▶ Task details
Below are some records. Retype exactly the lines from the one containing "- create obj" through the one containing "<p><strong>Informazioni turistiche:<br /></strong>", both included, skipping every picture.
★ ★ ★ ★ ★ ★ ★
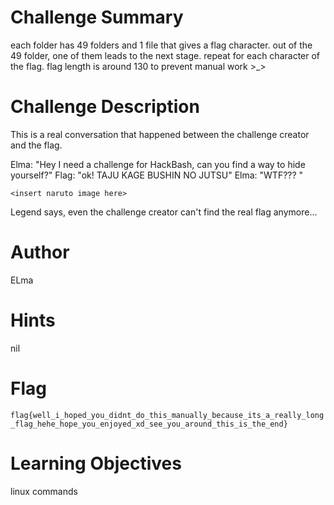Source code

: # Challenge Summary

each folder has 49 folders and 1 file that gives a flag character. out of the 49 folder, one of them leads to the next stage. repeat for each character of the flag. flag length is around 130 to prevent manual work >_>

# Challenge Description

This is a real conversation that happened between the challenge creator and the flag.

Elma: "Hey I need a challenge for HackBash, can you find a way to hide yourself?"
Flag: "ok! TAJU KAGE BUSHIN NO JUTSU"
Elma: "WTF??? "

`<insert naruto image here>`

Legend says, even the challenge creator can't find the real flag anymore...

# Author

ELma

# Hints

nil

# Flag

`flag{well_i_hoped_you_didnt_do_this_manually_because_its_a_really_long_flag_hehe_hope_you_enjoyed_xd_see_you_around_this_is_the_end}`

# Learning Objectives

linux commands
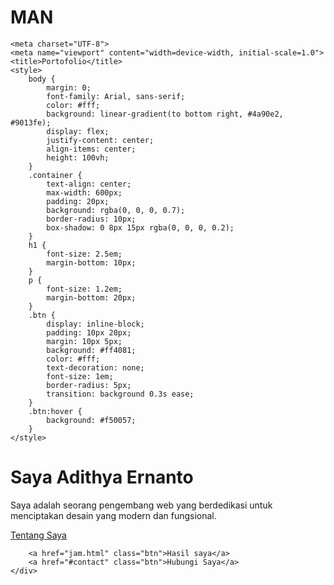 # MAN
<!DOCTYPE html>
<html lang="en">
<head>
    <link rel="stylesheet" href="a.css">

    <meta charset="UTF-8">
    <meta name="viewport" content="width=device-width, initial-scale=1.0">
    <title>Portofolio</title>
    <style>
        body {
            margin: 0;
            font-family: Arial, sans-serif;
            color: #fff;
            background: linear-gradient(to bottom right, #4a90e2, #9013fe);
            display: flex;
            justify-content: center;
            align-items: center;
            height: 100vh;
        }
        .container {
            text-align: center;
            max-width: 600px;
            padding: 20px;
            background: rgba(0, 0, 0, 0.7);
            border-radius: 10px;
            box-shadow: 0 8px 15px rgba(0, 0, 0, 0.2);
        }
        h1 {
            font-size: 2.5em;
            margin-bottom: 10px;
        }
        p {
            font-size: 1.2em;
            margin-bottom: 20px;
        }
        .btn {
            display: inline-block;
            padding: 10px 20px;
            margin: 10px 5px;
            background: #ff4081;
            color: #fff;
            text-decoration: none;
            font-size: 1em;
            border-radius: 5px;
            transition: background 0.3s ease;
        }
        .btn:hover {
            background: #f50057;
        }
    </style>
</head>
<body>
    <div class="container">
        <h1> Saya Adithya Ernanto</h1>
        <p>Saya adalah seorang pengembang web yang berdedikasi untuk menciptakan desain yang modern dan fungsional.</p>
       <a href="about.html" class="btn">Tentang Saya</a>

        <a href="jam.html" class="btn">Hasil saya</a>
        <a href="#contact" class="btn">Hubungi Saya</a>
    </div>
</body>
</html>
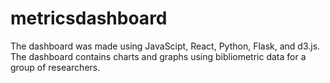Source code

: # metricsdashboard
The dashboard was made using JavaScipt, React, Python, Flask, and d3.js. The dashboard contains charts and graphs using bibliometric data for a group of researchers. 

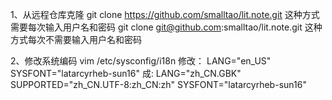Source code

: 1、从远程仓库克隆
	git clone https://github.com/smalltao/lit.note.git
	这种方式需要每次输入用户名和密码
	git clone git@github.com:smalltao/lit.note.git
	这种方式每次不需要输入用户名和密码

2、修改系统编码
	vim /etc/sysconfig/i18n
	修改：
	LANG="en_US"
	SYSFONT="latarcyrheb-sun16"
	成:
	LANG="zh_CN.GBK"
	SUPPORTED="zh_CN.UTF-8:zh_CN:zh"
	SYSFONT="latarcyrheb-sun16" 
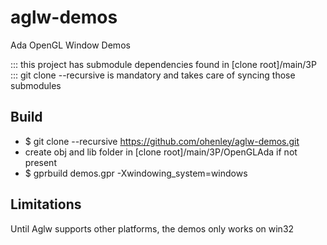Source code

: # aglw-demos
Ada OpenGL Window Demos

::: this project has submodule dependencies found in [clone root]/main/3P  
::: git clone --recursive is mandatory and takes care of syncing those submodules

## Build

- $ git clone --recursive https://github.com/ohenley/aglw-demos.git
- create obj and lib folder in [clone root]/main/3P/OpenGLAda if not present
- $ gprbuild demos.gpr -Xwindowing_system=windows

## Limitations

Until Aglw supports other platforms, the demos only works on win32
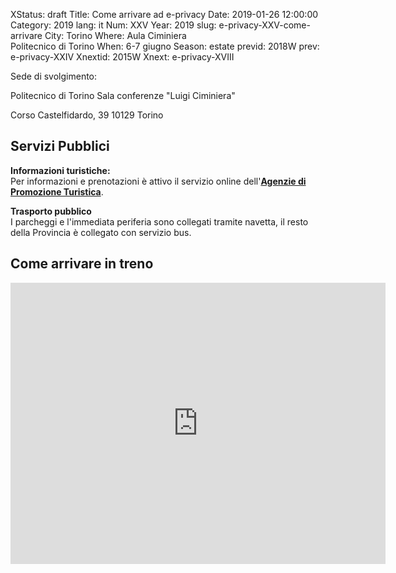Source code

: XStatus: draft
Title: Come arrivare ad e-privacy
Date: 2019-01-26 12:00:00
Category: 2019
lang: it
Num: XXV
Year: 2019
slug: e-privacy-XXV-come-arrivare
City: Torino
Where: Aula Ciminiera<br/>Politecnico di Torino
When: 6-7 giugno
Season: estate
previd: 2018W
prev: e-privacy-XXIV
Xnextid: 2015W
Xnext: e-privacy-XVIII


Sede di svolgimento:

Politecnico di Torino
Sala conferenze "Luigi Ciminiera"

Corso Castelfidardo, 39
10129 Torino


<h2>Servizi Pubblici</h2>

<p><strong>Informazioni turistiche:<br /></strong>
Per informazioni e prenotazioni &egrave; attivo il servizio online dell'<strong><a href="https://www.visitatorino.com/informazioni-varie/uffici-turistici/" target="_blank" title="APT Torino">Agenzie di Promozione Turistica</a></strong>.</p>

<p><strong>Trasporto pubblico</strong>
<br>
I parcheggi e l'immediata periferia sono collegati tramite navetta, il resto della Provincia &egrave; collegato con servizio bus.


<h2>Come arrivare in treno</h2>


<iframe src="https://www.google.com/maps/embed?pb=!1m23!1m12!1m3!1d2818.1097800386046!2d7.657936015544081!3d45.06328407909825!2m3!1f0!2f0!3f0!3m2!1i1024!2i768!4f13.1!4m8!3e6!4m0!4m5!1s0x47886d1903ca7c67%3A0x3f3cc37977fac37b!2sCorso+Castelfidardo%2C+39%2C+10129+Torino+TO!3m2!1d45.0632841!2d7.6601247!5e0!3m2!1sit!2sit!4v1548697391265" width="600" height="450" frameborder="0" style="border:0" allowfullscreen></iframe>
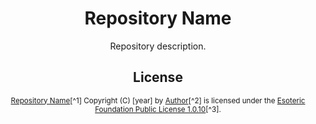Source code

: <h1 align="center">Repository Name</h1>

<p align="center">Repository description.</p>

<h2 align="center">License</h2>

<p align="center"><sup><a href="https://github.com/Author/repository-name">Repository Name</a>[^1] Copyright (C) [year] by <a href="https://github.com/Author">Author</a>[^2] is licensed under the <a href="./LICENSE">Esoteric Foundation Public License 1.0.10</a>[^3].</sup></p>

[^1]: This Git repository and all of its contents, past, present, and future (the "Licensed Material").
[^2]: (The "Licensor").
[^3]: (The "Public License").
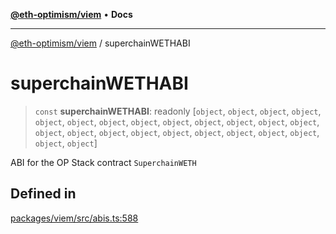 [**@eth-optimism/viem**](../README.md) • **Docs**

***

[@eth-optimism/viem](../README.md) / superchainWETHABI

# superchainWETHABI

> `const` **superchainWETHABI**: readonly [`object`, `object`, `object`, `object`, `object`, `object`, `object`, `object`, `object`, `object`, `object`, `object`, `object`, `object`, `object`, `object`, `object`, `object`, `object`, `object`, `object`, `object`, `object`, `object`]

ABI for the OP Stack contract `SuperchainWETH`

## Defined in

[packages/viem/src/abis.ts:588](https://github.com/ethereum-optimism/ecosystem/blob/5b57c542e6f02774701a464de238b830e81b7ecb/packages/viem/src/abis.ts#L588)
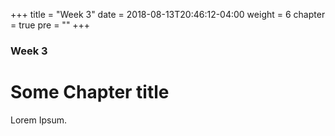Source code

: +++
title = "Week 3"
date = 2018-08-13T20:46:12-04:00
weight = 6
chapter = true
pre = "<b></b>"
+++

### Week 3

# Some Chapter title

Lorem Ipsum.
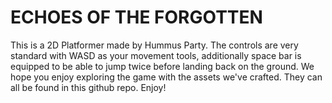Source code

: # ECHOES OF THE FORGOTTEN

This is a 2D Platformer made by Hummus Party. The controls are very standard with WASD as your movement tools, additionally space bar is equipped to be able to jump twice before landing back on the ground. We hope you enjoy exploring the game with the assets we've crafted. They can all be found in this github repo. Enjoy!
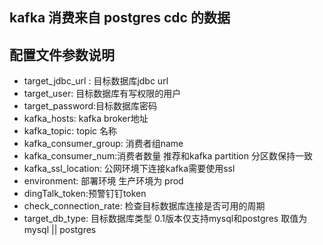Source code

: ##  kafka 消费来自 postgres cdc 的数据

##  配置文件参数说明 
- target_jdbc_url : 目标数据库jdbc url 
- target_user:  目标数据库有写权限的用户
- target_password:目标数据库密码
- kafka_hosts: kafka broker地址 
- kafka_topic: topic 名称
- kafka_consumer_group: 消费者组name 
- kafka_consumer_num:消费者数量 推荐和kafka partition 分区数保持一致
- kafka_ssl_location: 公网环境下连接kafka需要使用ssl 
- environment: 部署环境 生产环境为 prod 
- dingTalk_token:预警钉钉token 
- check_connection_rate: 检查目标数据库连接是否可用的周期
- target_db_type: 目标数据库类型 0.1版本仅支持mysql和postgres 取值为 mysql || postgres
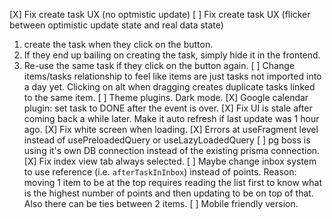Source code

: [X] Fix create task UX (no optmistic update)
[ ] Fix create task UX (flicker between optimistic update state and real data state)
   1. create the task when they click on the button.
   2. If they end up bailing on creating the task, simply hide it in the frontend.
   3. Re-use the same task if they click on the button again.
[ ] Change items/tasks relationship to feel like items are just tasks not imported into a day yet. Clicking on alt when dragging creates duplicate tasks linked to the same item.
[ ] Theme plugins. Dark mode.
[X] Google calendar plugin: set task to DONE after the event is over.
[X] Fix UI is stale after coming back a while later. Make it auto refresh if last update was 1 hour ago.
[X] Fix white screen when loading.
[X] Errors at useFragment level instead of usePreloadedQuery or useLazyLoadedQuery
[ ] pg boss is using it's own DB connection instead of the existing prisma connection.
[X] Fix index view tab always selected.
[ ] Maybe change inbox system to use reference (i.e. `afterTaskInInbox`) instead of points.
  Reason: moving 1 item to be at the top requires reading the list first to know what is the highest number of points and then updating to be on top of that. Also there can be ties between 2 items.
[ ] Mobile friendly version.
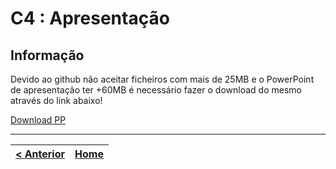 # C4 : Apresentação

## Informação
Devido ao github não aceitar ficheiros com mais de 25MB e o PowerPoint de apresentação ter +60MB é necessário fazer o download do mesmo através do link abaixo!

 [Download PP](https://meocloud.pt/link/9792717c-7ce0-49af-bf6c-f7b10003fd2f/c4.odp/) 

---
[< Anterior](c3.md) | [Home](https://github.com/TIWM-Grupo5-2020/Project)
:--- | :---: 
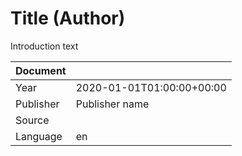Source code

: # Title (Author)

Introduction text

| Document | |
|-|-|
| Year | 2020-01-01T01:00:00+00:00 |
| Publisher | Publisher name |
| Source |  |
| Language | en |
★ ★ ★ ★ ★ ★ ★
▶ Task solution
- create obj and lib folder in [clone root]/main/3P/OpenGLAda if not present
- $ gprbuild demos.gpr -Xwindowing_system=windows

## Limitations

Until Aglw supports other platforms, the demos only works on win32
Source code

: XStatus: draft
Title: Come arrivare ad e-privacy
Date: 2019-01-26 12:00:00
Category: 2019
lang: it
Num: XXV
Year: 2019
slug: e-privacy-XXV-come-arrivare
City: Torino
Where: Aula Ciminiera<br/>Politecnico di Torino
When: 6-7 giugno
Season: estate
previd: 2018W
prev: e-privacy-XXIV
Xnextid: 2015W
Xnext: e-privacy-XVIII


Sede di svolgimento:

Politecnico di Torino
Sala conferenze "Luigi Ciminiera"

Corso Castelfidardo, 39
10129 Torino


<h2>Servizi Pubblici</h2>

<p><strong>Informazioni turistiche:<br /></strong>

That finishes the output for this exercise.